WORK INSTRUCTIONS >> From the entries below, count the lines holding the word "https" and give nothing but the number.

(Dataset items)
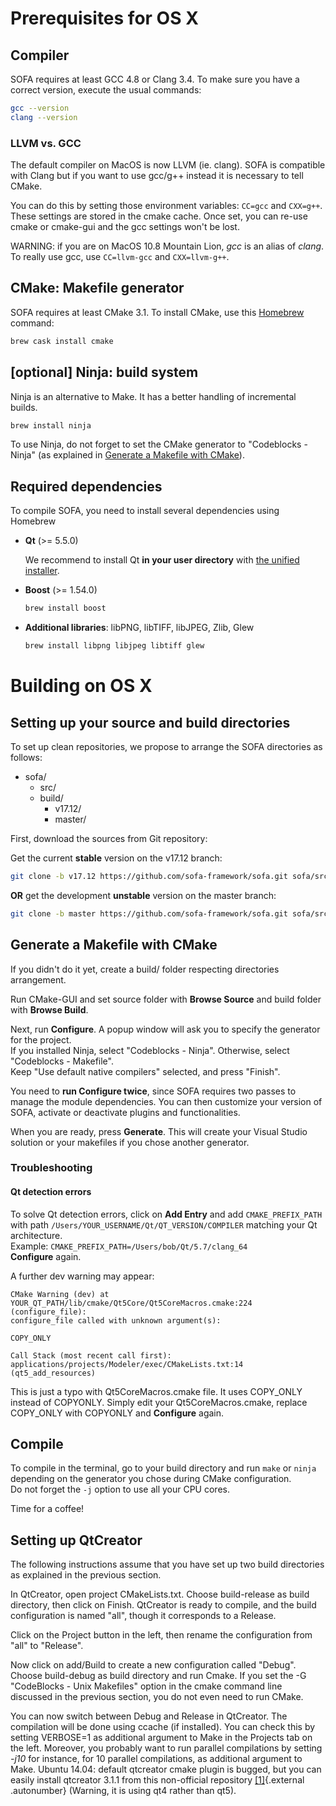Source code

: Prerequisites for OS X
======================


## Compiler

SOFA requires at least GCC 4.8 or Clang 3.4. To make sure you have a correct version, execute the usual
commands:
```bash
gcc --version
clang --version
```

### LLVM vs. GCC

The default compiler on MacOS is now LLVM (ie. clang). SOFA is compatible with Clang but if you want to use gcc/g++ instead it is
necessary to tell CMake.

You can do this by setting those environment variables: `CC=gcc` and
`CXX=g++`. These settings are stored in the cmake cache. Once set, you
can re-use cmake or cmake-gui and the gcc settings won't be lost.

WARNING: if you are on MacOS 10.8 Mountain Lion, *gcc* is an alias of *clang*. To really
use gcc, use `CC=llvm-gcc` and `CXX=llvm-g++`.


## CMake: Makefile generator

SOFA requires at least CMake 3.1. To install CMake, use this
[Homebrew](http://brew.sh/ "Homebrew") command:

```bash
brew cask install cmake
```


## [optional] Ninja: build system

Ninja is an alternative to Make. It has a better handling of incremental builds.

``` {.bash .optional}
brew install ninja
```

To use Ninja, do not forget to set the CMake generator to "Codeblocks - Ninja" (as explained in [Generate a Makefile with CMake](#generate-a-makefile-with-cmake)).


## Required dependencies

To compile SOFA, you need to install several dependencies using Homebrew

-   **Qt** (>= 5.5.0)

    We recommend to install Qt **in your user directory** with [the unified installer](http://download.qt.io/official_releases/online_installers).  

-   **Boost** (>= 1.54.0)

    ```bash
    brew install boost
    ```

-   **Additional libraries**: libPNG, libTIFF, libJPEG, Zlib, Glew

    ```bash
    brew install libpng libjpeg libtiff glew
    ```


Building on OS X
================


## Setting up your source and build directories

To set up clean repositories, we propose to arrange the SOFA directories
as follows:

-   sofa/
    -   src/
    -   build/
        -   v17.12/
        -   master/

First, download the sources from Git repository:

Get the current **stable** version on the v17.12 branch:
``` {.bash .stable}
git clone -b v17.12 https://github.com/sofa-framework/sofa.git sofa/src
```

**OR** get the development **unstable** version on the master branch:
``` {.bash .unstable}
git clone -b master https://github.com/sofa-framework/sofa.git sofa/src
```


## Generate a Makefile with CMake

If you didn't do it yet, create a build/ folder respecting directories
arrangement.

Run CMake-GUI and set source folder with **Browse Source** and build
folder with **Browse Build**.

Next, run **Configure**. A popup window will ask you to specify the
generator for the project.  
If you installed Ninja, select "Codeblocks - Ninja". Otherwise, select "Codeblocks - Makefile".  
Keep "Use default native compilers" selected, and press "Finish".

You need to **run Configure twice**, since SOFA requires two passes to
manage the module dependencies. You can then customize your version of
SOFA, activate or deactivate plugins and functionalities.

When you are ready, press **Generate**. This will create your Visual
Studio solution or your makefiles if you chose another generator.

### Troubleshooting

#### Qt detection errors
To solve Qt detection errors, click on **Add Entry** and add
`CMAKE_PREFIX_PATH` with path `/Users/YOUR_USERNAME/Qt/QT_VERSION/COMPILER` matching your
Qt architecture.  
Example: `CMAKE_PREFIX_PATH=/Users/bob/Qt/5.7/clang_64`  
**Configure** again.

A further dev warning may appear:

    CMake Warning (dev) at YOUR_QT_PATH/lib/cmake/Qt5Core/Qt5CoreMacros.cmake:224 (configure_file):
    configure_file called with unknown argument(s):

    COPY_ONLY

    Call Stack (most recent call first):
    applications/projects/Modeler/exec/CMakeLists.txt:14 (qt5_add_resources)

This is just a typo with Qt5CoreMacros.cmake file. It uses COPY\_ONLY
instead of COPYONLY. Simply edit your Qt5CoreMacros.cmake, replace
COPY\_ONLY with COPYONLY and **Configure** again.


## Compile

To compile in the terminal, go to your build directory and run `make` or `ninja` depending on the generator you chose during CMake configuration.  
Do not forget the `-j` option to use all your CPU cores.

Time for a coffee!



## Setting up QtCreator

The following instructions assume that you have set up two build
directories as explained in the previous section.

In QtCreator, open project CMakeLists.txt. Choose build-release as build
directory, then click on Finish. QtCreator is ready to compile, and the
build configuration is named "all", though it corresponds to a Release.

Click on the Project button in the left, then rename the configuration
from "all" to "Release".

Now click on add/Build to create a new configuration called "Debug".
Choose build-debug as build directory and run Cmake. If you set the -G
"CodeBlocks - Unix Makefiles" option in the cmake command line discussed
in the previous section, you do not even need to run CMake.

You can now switch between Debug and Release in QtCreator. The
compilation will be done using ccache (if installed). You can check this
by setting VERBOSE=1 as additional argument to Make in the Projects tab
on the left. Moreover, you probably want to run parallel compilations by
setting *-j10* for instance, for 10 parallel compilations, as additional
argument to Make. Ubuntu 14.04: default qtcreator cmake plugin is
bugged, but you can easily install qtcreator 3.1.1 from this
non-official repository
[\[1\]](https://launchpad.net/~alexey-ivanov/+archive/qtcreator "https://launchpad.net/~alexey-ivanov/+archive/qtcreator"){.external
.autonumber} (Warning, it is using qt4 rather than qt5).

RESULT OF THIS TASK >> 3